What is fockjacking and trustjacking and how to protect yourself

Humble USB charging port can compromise your iPhone.


Connecting an unsecured iPhone or iPad to the new port may result in an unwanted infection. “Juice jacking” and “trustjacking” are two ways to contract digital diseases, but there are ways to protect yourself.

You may not have thought about cybersecurity before when charging your iPhone on the go, but this Lightning cable can transfer data as well as power. Here are possible vulnerabilities and ways to minimize the risks.

What is “juice jacking”?

Smartphones and tablets use the same port for charging and data transfer. “Juice jacking” exploits the possibility that the owner can plug their device into a malicious or compromised charging port, which can then be used to steal data from the device.

Earlier, iOS devices were more vulnerable to hacking, since authorization was not required to connect an iOS device to a PC. However, when iOS 7 was introduced in 2013, that was no longer the case.

How to prevent juice jacking

When you connect your iOS device to a computer, iOS 7 prompts you to “Trust this computer? Your settings and data will be available from this computer when connected via USB or Wi-Fi.” You can then select “Trust” or “Don't trust”.

The wording was later changed to “Allow this device to access photos and videos? This device will be able to access photos and videos as long as it is connected to your iPhone.” You can then select “Allow” or “Don't Allow”.

Always select “Do Not Allow” unless you are the owner of the computer.

If you select Do Not Allow, juice jacking cannot occur. If you see this message when you connect your device to a charge-only port, it is most likely an attacker attempting to transfer data or install malware.

While this — if rejected — effectively prevents juice hacking on iOS devices, a related vulnerability was discovered in 2017 called “trust hijacking”.

What is trustjacking?

Symantec, a cybersecurity software company, discovered a way by which another user can control the owner's iOS device over Wi-Fi, even if it is no longer connected to the malicious socket with a cable.

It works by using the iTunes Wi-Fi Sync feature, which (as the name suggests) allows you to sync your iOS device with the iTunes software on your computer over Wi-Fi when they're not physically connected to each other. .

Selecting Allow when connecting an iOS device with a cable allows the computer to communicate with it using the iTunes API. Although this method still depends on whether the owner trusts the connected computer, it allows an attacker to permanently control the device at a high level after the physical connection is broken.

Trustjacking allows an attacker to backup iTunes and install apps, all without the owner's notification or consent. Extracted backups may include iMessage & SMS chats as well as application data. In addition, applications installed on the device can be secretly replaced with malicious ones that can collect sensitive information and user activity data.

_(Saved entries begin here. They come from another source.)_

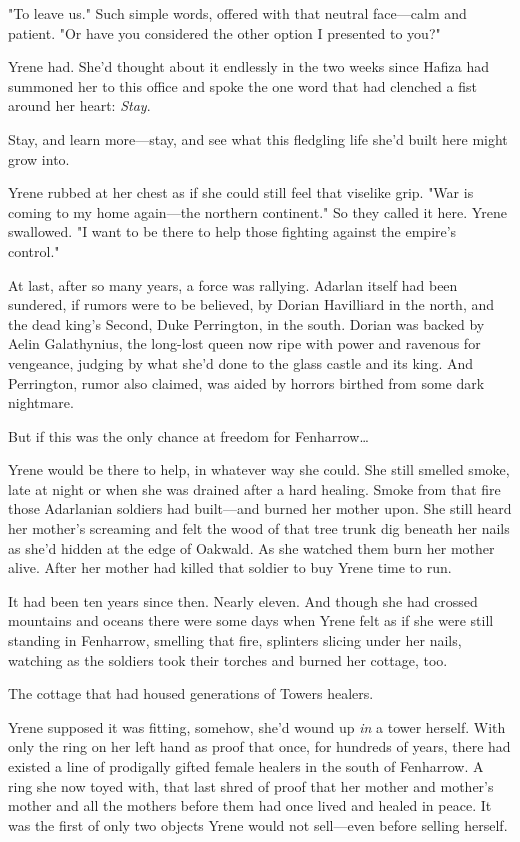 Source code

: "To leave us." Such simple words, offered with that neutral face---calm and patient. "Or have you considered the other option I presented to you?"

Yrene had. She'd thought about it endlessly in the two weeks since Hafiza had summoned her to this office and spoke the one word that had clenched a fist around her heart: \emph{Stay}.

Stay, and learn more---stay, and see what this fledgling life she'd built here might grow into.

Yrene rubbed at her chest as if she could still feel that viselike grip. "War is coming to my home again---the northern continent." So they called it here. Yrene swallowed. "I want to be there to help those fighting against the empire's control."

At last, after so many years, a force was rallying. Adarlan itself had been sundered, if rumors were to be believed, by Dorian Havilliard in the north, and the dead king's Second, Duke Perrington, in the south. Dorian was backed by Aelin Galathynius, the long-lost queen now ripe with power and ravenous for vengeance, judging by what she'd done to the glass castle and its king. And Perrington, rumor also claimed, was aided by horrors birthed from some dark nightmare.

But if this was the only chance at freedom for Fenharrow\ldots

Yrene would be there to help, in whatever way she could. She still smelled smoke, late at night or when she was drained after a hard healing. Smoke from that fire those Adarlanian soldiers had built---and burned her mother upon. She still heard her mother's screaming and felt the wood of that tree trunk dig beneath her nails as she'd hidden at the edge of Oakwald. As she watched them burn her mother alive. After her mother had killed that soldier to buy Yrene time to run.

It had been ten years since then. Nearly eleven. And though she had crossed mountains and oceans  there were some days when Yrene felt as if she were still standing in Fenharrow, smelling that fire, splinters slicing under her nails, watching as the soldiers took their torches and burned her cottage, too.

The cottage that had housed generations of Towers healers.

Yrene supposed it was fitting, somehow, she'd wound up \emph{in} a tower herself. With only the ring on her left hand as proof that once, for hundreds of years, there had existed a line of prodigally gifted female healers in the south of Fenharrow. A ring she now toyed with, that last shred of proof that her mother and mother's mother and all the mothers before them had once lived and healed in peace. It was the first of only two objects Yrene would not sell---even before selling herself.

Although the use of iTunes Wi-Fi Sync is limited when the computer and iOS device are connected to the same Wi-Fi network, trustjacking can potentially be combined with a malicious profile attack and the use of a VPN. to maintain constant access. However, the risk of this occurring is low and only applies to devices enrolled in an organization's MDM program.

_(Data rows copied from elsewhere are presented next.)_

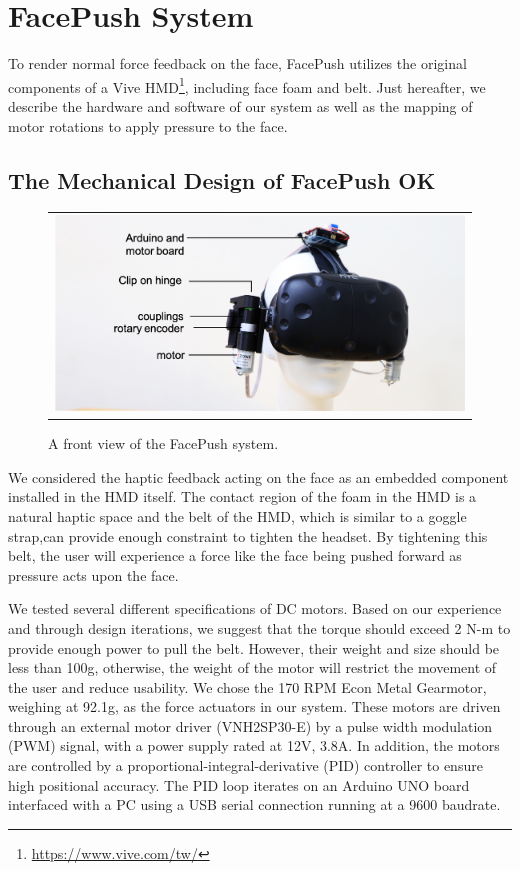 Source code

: \chapter{FacePush System} \label{chapter:system}
To render normal force feedback on the face, FacePush utilizes the original components of a Vive HMD\footnote{\url{https://www.vive.com/tw/}}, including face foam and belt. Just hereafter, we describe the hardware and software of our system as well as the mapping of motor rotations to apply pressure to the face.

\section{The Mechanical Design of FacePush OK}

\begin{figure}[h]
\begin{center}
    \begin{tabular}{@{\hspace{0.1cm}}c}
    \includegraphics[width=1\textwidth]{figures/FrontView.png}
    \end{tabular}
    \caption{A front view of the FacePush system.}
    \label{fig:FrontView}
    \end{center}
\end{figure}

We considered the haptic feedback acting on the face as an embedded component installed in the HMD itself. The contact region of the foam in the HMD is a natural haptic space and the belt of the HMD, which is similar to a goggle strap,can provide  enough  constraint  to  tighten  the  headset. By tightening this belt, the user will experience a force like the face being pushed forward as pressure acts upon the face.

We tested several different specifications of DC motors. Based on our experience and through design iterations, we suggest that the torque should exceed 2 N-m to provide enough power to pull the belt. However, their weight and size should be less than 100g, otherwise, the weight of the motor will restrict the movement of the user and reduce usability. We chose the 170 RPM Econ Metal Gearmotor, weighing at 92.1g, as the force actuators in our system. These motors are driven through an external motor driver (VNH2SP30-E) by a pulse width modulation (PWM) signal, with a power supply rated at 12V, 3.8A. In addition, the motors are controlled by a proportional-integral-derivative (PID) controller to ensure high positional accuracy. The PID loop iterates on an Arduino UNO board interfaced with a PC using a USB serial connection running at a 9600 baudrate.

Apple's response to trustjacking

To mitigate the problem of unauthorized access, Apple introduced an additional step with the release of iOS 11 in 2017. This added a requirement to enter a device password when Allow is selected to ensure that only the owner of the iOS device can authorize the data connection.

However, if authorized, this still does not stop iOS device management by iTunes Wi-Fi sync after unplugging the cable, and does not warn the user of this possibility, so the vulnerability was only partially addressed.

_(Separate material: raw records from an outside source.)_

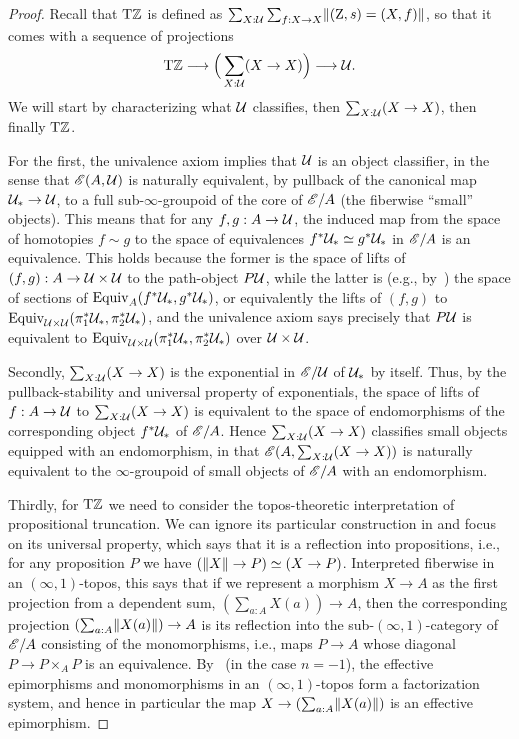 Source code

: \documentclass[a4paper,12pt]{amsart}
\begin{document}
\begin{proof}
  Recall that ${\mathrm{T}\mathbb{Z}}$ is defined as $\sum_{X:\mathcal{U}}\sum_{f:X\to X} \lVert(\mathrm{Z},s)=(X,f)\rVert$, so that it comes with a sequence of projections
  \[ {\mathrm{T}\mathbb{Z}} \longrightarrow \Big(\sum_{X:\mathcal{U}} (X\to X)\Big) \longrightarrow \mathcal{U} .\]
  We will start by characterizing what $\mathcal{U}$ classifies, then $\sum_{X:\mathcal{U}} (X\to X)$, then finally ${\mathrm{T}\mathbb{Z}}$.

For the first, the univalence axiom implies that $\mathcal{U}$ is an object classifier, in the sense that $\mathscr{E}(A,\mathcal{U})$ is naturally equivalent, by pullback of the canonical map $\mathcal{U}_*\to \mathcal{U}$, to a full sub-$\infty$-groupoid of the core of $\mathscr{E}/A$ (the fiberwise ``small'' objects).
This means that for any $f,g:A\to \mathcal{U}$, the induced map from the space of homotopies $f\sim g$ to the space of equivalences $f^*\mathcal{U}_* \simeq g^*\mathcal{U}_*$ in $\mathscr{E}/A$ is an equivalence.
This holds because the former is the space of lifts of $(f,g):A\to \mathcal{U}\times \mathcal{U}$ to the path-object $P\mathcal{U}$, while the latter is (e.g., by~\cite[Lemma 4.3]{shulman:elreedy}) the space of sections of $\mathrm{Equiv}_A(f^*\mathcal{U}_*,g^*\mathcal{U}_*)$, or equivalently the lifts of $(f,g)$ to $\mathrm{Equiv}_{\mathcal{U}\times \mathcal{U}}(\pi_1^*\mathcal{U}_*,\pi_2^*\mathcal{U}_*)$, and the univalence axiom says precisely that $P\mathcal{U}$ is equivalent to $\mathrm{Equiv}_{\mathcal{U}\times \mathcal{U}}(\pi_1^*\mathcal{U}_*,\pi_2^*\mathcal{U}_*)$ over $\mathcal{U}\times\mathcal{U}$.

Secondly, $\sum_{X:\mathcal{U}} (X\to X)$ is the exponential in $\mathscr{E}/\mathcal{U}$ of $\mathcal{U}_*$ by itself.
Thus, by the pullback-stability and universal property of exponentials, the space of lifts of $f:A\to \mathcal{U}$ to $\sum_{X:\mathcal{U}} (X\to X)$ is equivalent to the space of endomorphisms of the corresponding object $f^*\mathcal{U}_*$ of $\mathscr{E}/A$.
Hence $\sum_{X:\mathcal{U}} (X\to X)$ classifies small objects equipped with an endomorphism, in that $\mathscr{E}(A, \sum_{X:\mathcal{U}} (X\to X))$ is naturally equivalent to the $\infty$-groupoid of small objects of $\mathscr{E}/A$ with an endomorphism.

Thirdly, for ${\mathrm{T}\mathbb{Z}}$ we need to consider the topos-theoretic interpretation of propositional truncation.
We can ignore its particular construction in \UniMath{} and focus on its universal property, which says that it is a reflection into propositions, i.e., for any proposition $P$ we have $(\lVert X\rVert\to P) \simeq (X\to P)$.
Interpreted fiberwise in an $(\infty,1)$-topos, this says that if we represent a morphism $X\to A$ as the first projection from a dependent sum, $(\sum_{a:A} X(a)) \to A$, then the corresponding projection $(\sum_{a:A} \lVert X(a)\rVert)\to A$ is its reflection into the sub-$(\infty,1)$-category of $\mathscr{E}/A$ consisting of the monomorphisms, i.e., maps $P\to A$ whose diagonal $P\to P\times_A P$ is an equivalence.
By~\cite[Example 5.2.8.16 and Corollary 6.5.1.14]{lurie:higher-topoi} (in the case $n=-1$), the effective epimorphisms and monomorphisms in an $(\infty,1)$-topos form a factorization system, and hence in particular the map $X\to (\sum_{a:A} \lVert X(a)\rVert)$ is an effective epimorphism.


\end{proof}
\end{document}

How to reduce the risk of trustjacking

As far as we can tell, trust breaches continue to be a risk for all iOS and iPadOS devices. Fortunately, there are several ways to minimize this risk as a device owner.

Firstly, if you suspect that an unwanted computer has access to your device, you can revoke access to all trusted computers. After that, you will need to re-authorize all computers to which you want to connect your device.

  1. Go to Settings
  2. Click Transfer or reset iPhone/iPad
  3. Click Reset
  4. Select Reset location and amp; Privacy
  5. Then enter your device password to confirm.

You can also encrypt your iTunes backups to prevent potential attackers from reading the information. To do this, connect your device to a computer you trust.

How to encrypt local backing up your iPhone

  1. For Mac computers, open Finder, and for Windows PCs, open iTunes.
  2. > On the General or Summary tab, navigate to the Backups section.
  3. Check Encrypt local backup.

Finally, remember that a data connection is not required if you just want to charge your iPhone or iPad, so always select Don't allow if you don't send data. And if you're not the owner of the computer you're using, it's probably best to revoke access after you're done.